### Task to carry out
Scan the listing below and copy each line holding the word "section".
- - - - -
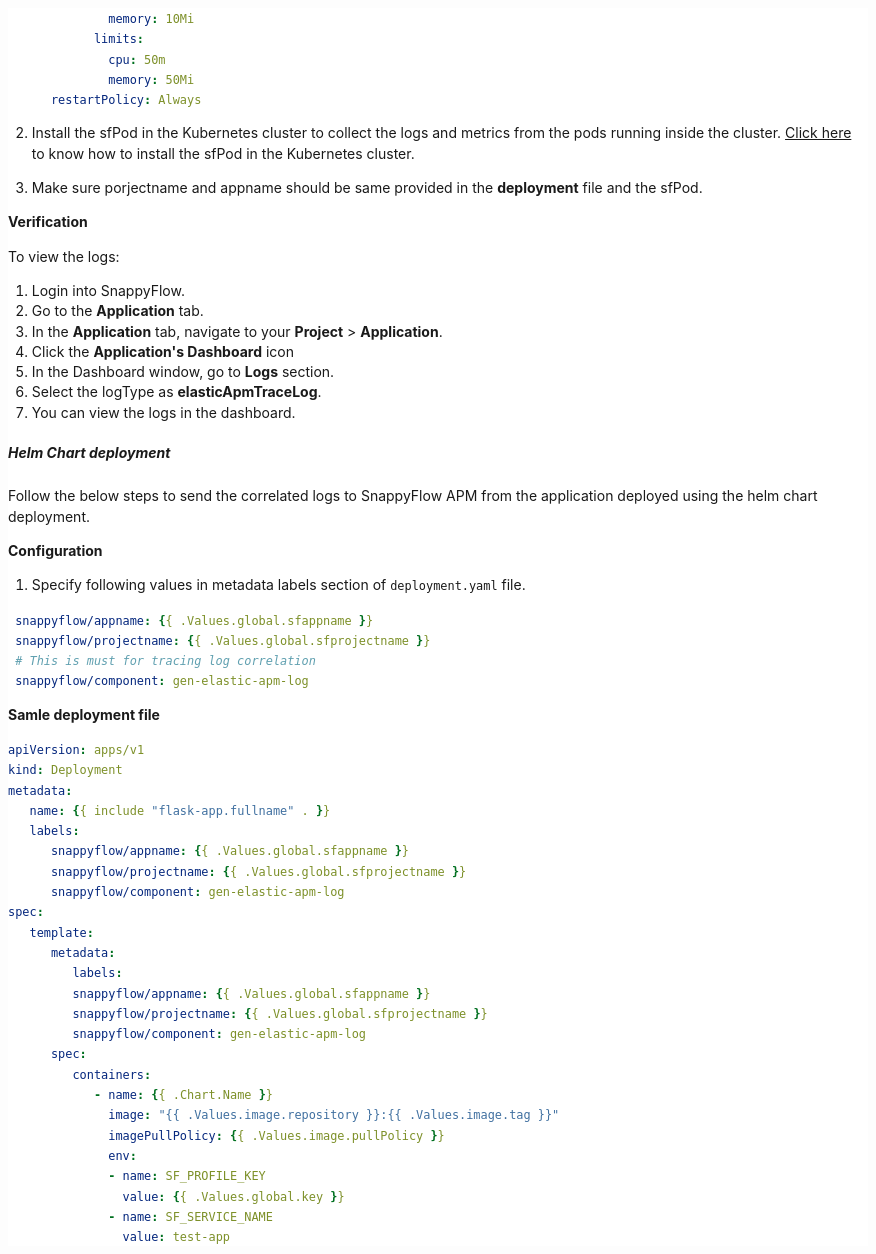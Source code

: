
 ```yaml
               memory: 10Mi
             limits:
               cpu: 50m
               memory: 50Mi
       restartPolicy: Always
 ```
2. Install the sfPod in the Kubernetes cluster to collect the logs and metrics from the pods running inside the cluster. [Click here](https://stage-docs.snappyflow.io/docs/Integrations/kubernetes/kubernetes_monitoring_with_sfPod) to know how to install the sfPod in the Kubernetes cluster.

3. Make sure porjectname and appname should be same provided in the **deployment** file and the sfPod.

**Verification**

To view the logs:

1. Login into SnappyFlow.
2. Go to the **Application** tab.
3. In the **Application** tab, navigate to your **Project** > **Application**.
4. Click the **Application's Dashboard** icon
5. In the Dashboard window, go to **Logs** section.
6. Select the logType as **elasticApmTraceLog**.
7.  You can view the logs in the dashboard.


##### Helm Chart deployment

Follow the below steps to send the correlated logs to SnappyFlow APM from the application deployed using the helm chart deployment.

**Configuration**
1. Specify following values in metadata labels section of `deployment.yaml` file.

 ```yaml
  snappyflow/appname: {{ .Values.global.sfappname }}
  snappyflow/projectname: {{ .Values.global.sfprojectname }}
  # This is must for tracing log correlation
  snappyflow/component: gen-elastic-apm-log 
 ```
**Samle deployment file**

   ```yaml
   apiVersion: apps/v1
   kind: Deployment
   metadata:
      name: {{ include "flask-app.fullname" . }}
      labels:
         snappyflow/appname: {{ .Values.global.sfappname }}
         snappyflow/projectname: {{ .Values.global.sfprojectname }}
         snappyflow/component: gen-elastic-apm-log
   spec:
      template:
         metadata:
            labels:
            snappyflow/appname: {{ .Values.global.sfappname }}
            snappyflow/projectname: {{ .Values.global.sfprojectname }}
            snappyflow/component: gen-elastic-apm-log
         spec:
            containers:
               - name: {{ .Chart.Name }}
                 image: "{{ .Values.image.repository }}:{{ .Values.image.tag }}"
                 imagePullPolicy: {{ .Values.image.pullPolicy }}
                 env:
                 - name: SF_PROFILE_KEY
                   value: {{ .Values.global.key }}
                 - name: SF_SERVICE_NAME
                   value: test-app
   ```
- - - - -
### Result for this exercise
5. In the Dashboard window, go to **Logs** section.
1. Specify following values in metadata labels section of `deployment.yaml` file.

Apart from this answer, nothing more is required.